2. The three-dimensional screenprinting method for production of a green part from print material for a powder metallurgy component, especially also as claimed in claim 1, wherein the print material includes a portion of powder, especially metal powder or ceramic powder, and binder or consists of said materials, whereinthe green part after production is shaped at temperatures between 30 and 100° C., especially the 90° C., very particularly between 30 and 60° C., wherein the temperature especially remains constant and/or the shaping is effected by means of a mold, especially within a range from 1 to 30 seconds.

3. The three-dimensional screenprinting method as claimed in claim 1, wherein the wavy structure has the shape of a honeycomb or a rhombus.

4. The three-dimensional screenprinting method as claimed in claim 1, wherein the screenprinting structure has a multitude of wave-shaped openings that are arranged at least partly parallel to one another and which are especially at the same distance from one another and/or are arranged at least partly in phase with one another.

5. The three-dimensional screenprinting method as claimed in claim 1, wherein at least one wave-shaped opening of the screenprinted structure has a constant wavelength over its longitudinal extent, where the wavelength is especially greater than 50 μm and less than 5000 μm.

6. The three-dimensional screenprinting method as claimed in claim 1, wherein the width of at least one wave-shaped opening is greater than 50 μm and less than 5000 μm.

7. The three-dimensional screenprinting method as claimed in claim 1, wherein at least one wavy structure of the green part has a height of between 1 and 20 mm, especially between 2 and 10 mm, very particularly 5 mm.

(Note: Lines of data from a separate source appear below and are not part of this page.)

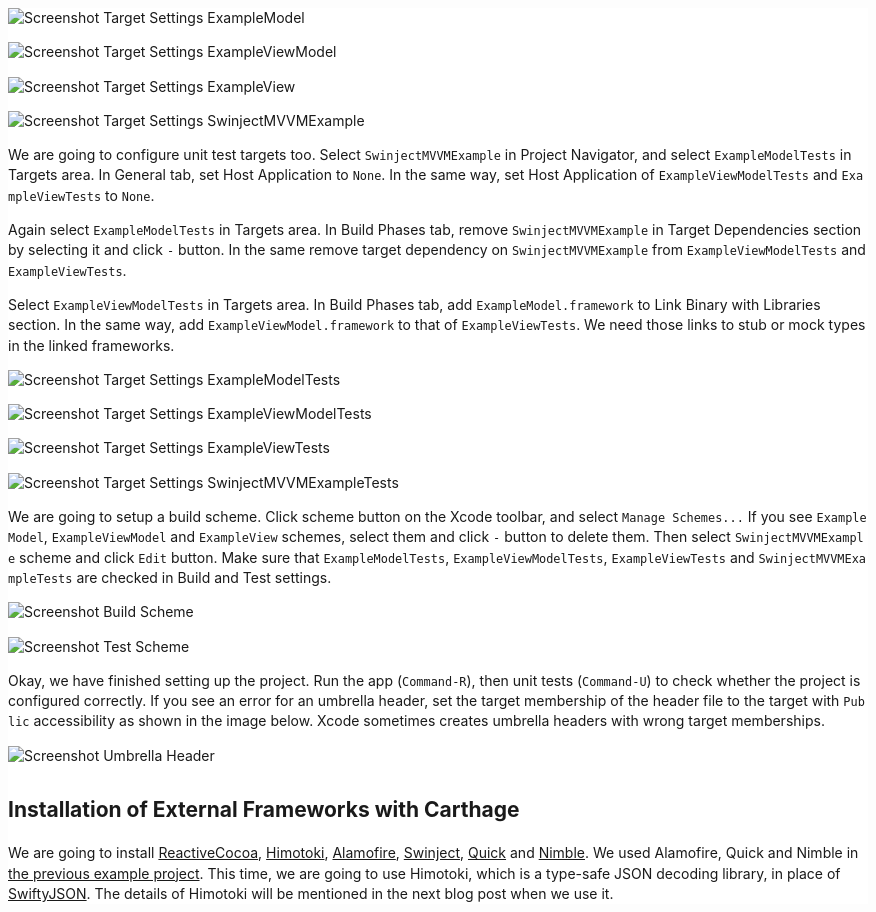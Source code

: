 ![Screenshot Target Settings ExampleModel](/images/post/2015-08/SwinjectMVVMExampleScreenshotTargetSettingsExampleModel.png)

![Screenshot Target Settings ExampleViewModel](/images/post/2015-08/SwinjectMVVMExampleScreenshotTargetSettingsExampleViewModel.png)

![Screenshot Target Settings ExampleView](/images/post/2015-08/SwinjectMVVMExampleScreenshotTargetSettingsExampleView.png)

![Screenshot Target Settings SwinjectMVVMExample](/images/post/2015-08/SwinjectMVVMExampleScreenshotTargetSettingsSwinjectMVVMExample.png)

We are going to configure unit test targets too. Select `SwinjectMVVMExample` in Project Navigator, and select `ExampleModelTests` in Targets area. In General tab, set Host Application to `None`. In the same way, set Host Application of `ExampleViewModelTests` and `ExampleViewTests` to `None`.

Again select `ExampleModelTests` in Targets area. In Build Phases tab, remove `SwinjectMVVMExample` in Target Dependencies section by selecting it and click `-` button. In the same remove target dependency on `SwinjectMVVMExample` from `ExampleViewModelTests` and `ExampleViewTests`.

Select `ExampleViewModelTests` in Targets area. In Build Phases tab, add `ExampleModel.framework` to Link Binary with Libraries section. In the same way, add `ExampleViewModel.framework` to that of `ExampleViewTests`. We need those links to stub or mock types in the linked frameworks.

![Screenshot Target Settings ExampleModelTests](/images/post/2015-08/SwinjectMVVMExampleScreenshotTargetSettingsExampleModelTests.png)

![Screenshot Target Settings ExampleViewModelTests](/images/post/2015-08/SwinjectMVVMExampleScreenshotTargetSettingsExampleViewModelTests.png)

![Screenshot Target Settings ExampleViewTests](/images/post/2015-08/SwinjectMVVMExampleScreenshotTargetSettingsExampleViewTests.png)

![Screenshot Target Settings SwinjectMVVMExampleTests](/images/post/2015-08/SwinjectMVVMExampleScreenshotTargetSettingsSwinjectMVVMExampleTests.png)

We are going to setup a build scheme. Click scheme button on the Xcode toolbar, and select `Manage Schemes...` If you see `ExampleModel`, `ExampleViewModel` and `ExampleView` schemes, select them and click `-` button to delete them. Then select `SwinjectMVVMExample` scheme and click `Edit` button. Make sure that `ExampleModelTests`, `ExampleViewModelTests`, `ExampleViewTests` and `SwinjectMVVMExampleTests` are checked in Build and Test settings.

![Screenshot Build Scheme](/images/post/2015-08/SwinjectMVVMExampleScreenshotBuildScheme.png)

![Screenshot Test Scheme](/images/post/2015-08/SwinjectMVVMExampleScreenshotTestScheme.png)

Okay, we have finished setting up the project. Run the app (`Command-R`), then  unit tests (`Command-U`) to check whether the project is configured correctly. If you see an error for an umbrella header, set the target membership of the header file to the target with `Public` accessibility as shown in the image below. Xcode sometimes creates umbrella headers with wrong target memberships.

![Screenshot Umbrella Header](/images/post/2015-08/SwinjectMVVMExampleScreenshotUmbrellaHeader.png)

## Installation of External Frameworks with Carthage

We are going to install [ReactiveCocoa](https://github.com/ReactiveCocoa/ReactiveCocoa), [Himotoki](https://github.com/ikesyo/Himotoki), [Alamofire](https://github.com/Alamofire/Alamofire), [Swinject](https://github.com/Swinject/Swinject), [Quick](https://github.com/Quick/Quick) and [Nimble](https://github.com/Quick/Nimble). We used Alamofire, Quick and Nimble in [the previous example project](/post/dependency-injection-framework-for-swift-simple-weather-app-example-with-swinject-part-1/). This time, we are going to use Himotoki, which is a type-safe JSON decoding library, in place of [SwiftyJSON](https://github.com/SwiftyJSON/SwiftyJSON). The details of Himotoki will be mentioned in the next blog post when we use it.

8. The three-dimensional screenprinting method as claimed in claim 1, wherein at least one wave-shaped opening of the screenprinting mask and at least one wavy structure of the green part are at least partly in sinusoidal form in horizontal section.

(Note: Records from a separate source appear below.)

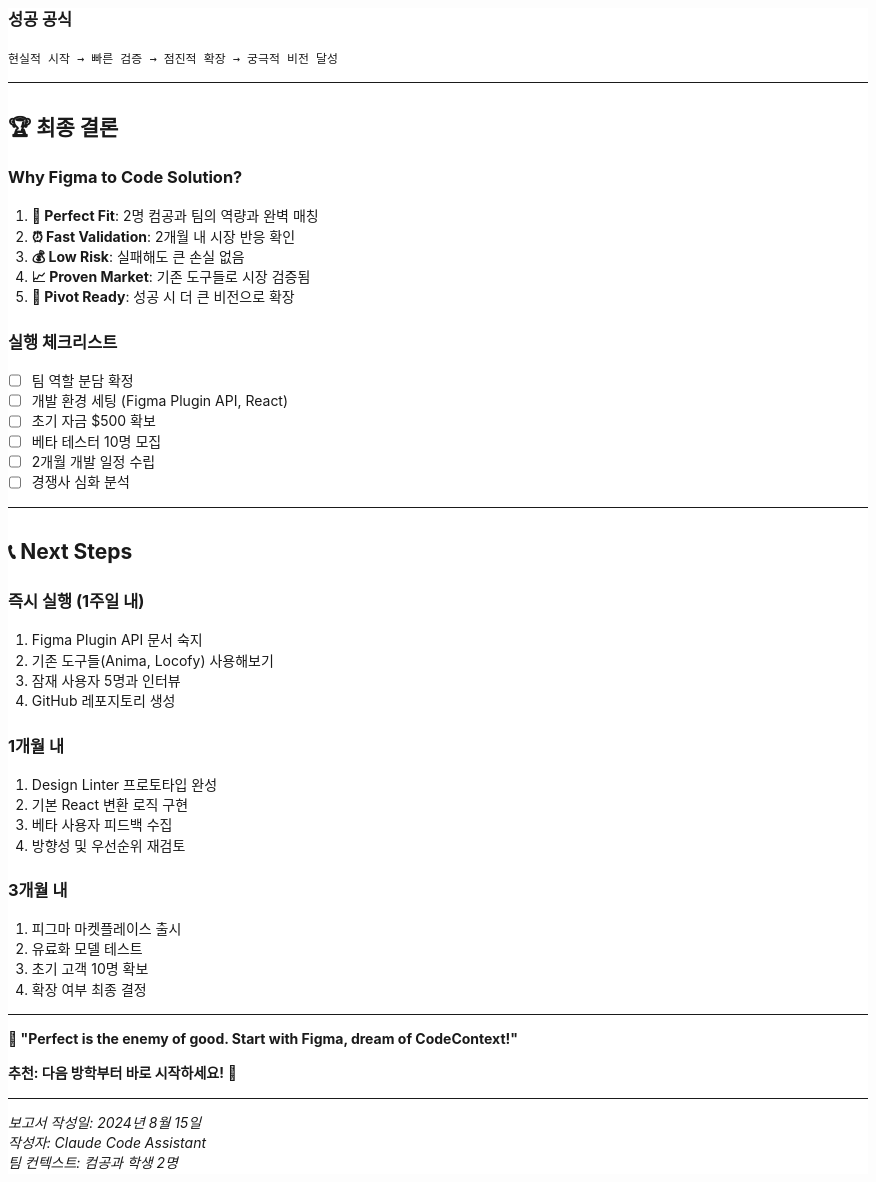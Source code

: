 ### **성공 공식**
```
현실적 시작 → 빠른 검증 → 점진적 확장 → 궁극적 비전 달성
```

---

## 🏆 최종 결론

### **Why Figma to Code Solution?**

1. **💪 Perfect Fit**: 2명 컴공과 팀의 역량과 완벽 매칭
2. **⏰ Fast Validation**: 2개월 내 시장 반응 확인 
3. **💰 Low Risk**: 실패해도 큰 손실 없음
4. **📈 Proven Market**: 기존 도구들로 시장 검증됨
5. **🔄 Pivot Ready**: 성공 시 더 큰 비전으로 확장

### **실행 체크리스트**
- [ ] 팀 역할 분담 확정
- [ ] 개발 환경 세팅 (Figma Plugin API, React)
- [ ] 초기 자금 $500 확보 
- [ ] 베타 테스터 10명 모집
- [ ] 2개월 개발 일정 수립
- [ ] 경쟁사 심화 분석

---

## 📞 Next Steps

### **즉시 실행 (1주일 내)**
1. Figma Plugin API 문서 숙지
2. 기존 도구들(Anima, Locofy) 사용해보기
3. 잠재 사용자 5명과 인터뷰
4. GitHub 레포지토리 생성

### **1개월 내**
1. Design Linter 프로토타입 완성
2. 기본 React 변환 로직 구현
3. 베타 사용자 피드백 수집
4. 방향성 및 우선순위 재검토

### **3개월 내**
1. 피그마 마켓플레이스 출시
2. 유료화 모델 테스트
3. 초기 고객 10명 확보
4. 확장 여부 최종 결정

---

**🎯 "Perfect is the enemy of good. Start with Figma, dream of CodeContext!"**

**추천: 다음 방학부터 바로 시작하세요!** 🚀

---

*보고서 작성일: 2024년 8월 15일*  
*작성자: Claude Code Assistant*  
*팀 컨텍스트: 컴공과 학생 2명*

9. The three-dimensional screenprinting method as claimed in claim 1, wherein the green part is shaped after production.

10. The three-dimensional screenprinting method as claimed in claim 8, wherein the shaping is effected about at least one axis of curvature.

11. The three-dimensional screenprinting method as claimed in claim 9, wherein the green part is shaped about two axes, especially in that the green part is shaped so as to cause a depression or a bulge.

12. The three-dimensional screenprinting method as claimed in claim 9, wherein the shaping results in extension and/or compression at least of parts of the wavy structure of the green, which is compensated for by adjusting the wavelength.

13. The three-dimensional screenprinting method as claimed in claim 9, wherein the unshaped green part is essentially cuboidal and the shaping of the green part comprises bending about an axis of curvature, wherein the axis of curvature is in a plane that lies parallel or at an incline relative to a lateral face of the green part.

14. The three-dimensional screenprinting method as claimed in claim 1, wherein the shaping is followed by debindering and sintering, especially under reduced pressure.

15. The three-dimensional screenprinting method as claimed in claim 1, wherein the metal powder used is a metal-containing metal powder, especially a CoNiCrAlY powder.

16. The three-dimensional screenprinting method as claimed in claim 1, wherein the green part is shaped at a pressure between 0.8 and 1.2 bar, especially at 1 bar.

17. The three-dimensional screenprinting method as claimed in claim 1, wherein the green part is shaped at a relative humidity between 60% and 100%, especially at a relative humidity between 80% and 100%.

18. A component producible by a method as claimed in claim 1.

19. The component as claimed in claim 18, wherein it takes the form of a sealing surface, especially of an abradable seal, in a turbo machine or of part of an abradable seal for a turbo machine.

20. The component as claimed in claim 18, wherein the component is at least partly in dish form or in conical form.

21. The component as claimed in claim 18, wherein a radius of curvature of the component is between 50 mm and 2000 mm, especially between 100 and 200 mm.

22. A screenprinting mask for use in at least one of the screenprinting methods as claimed in claim 1.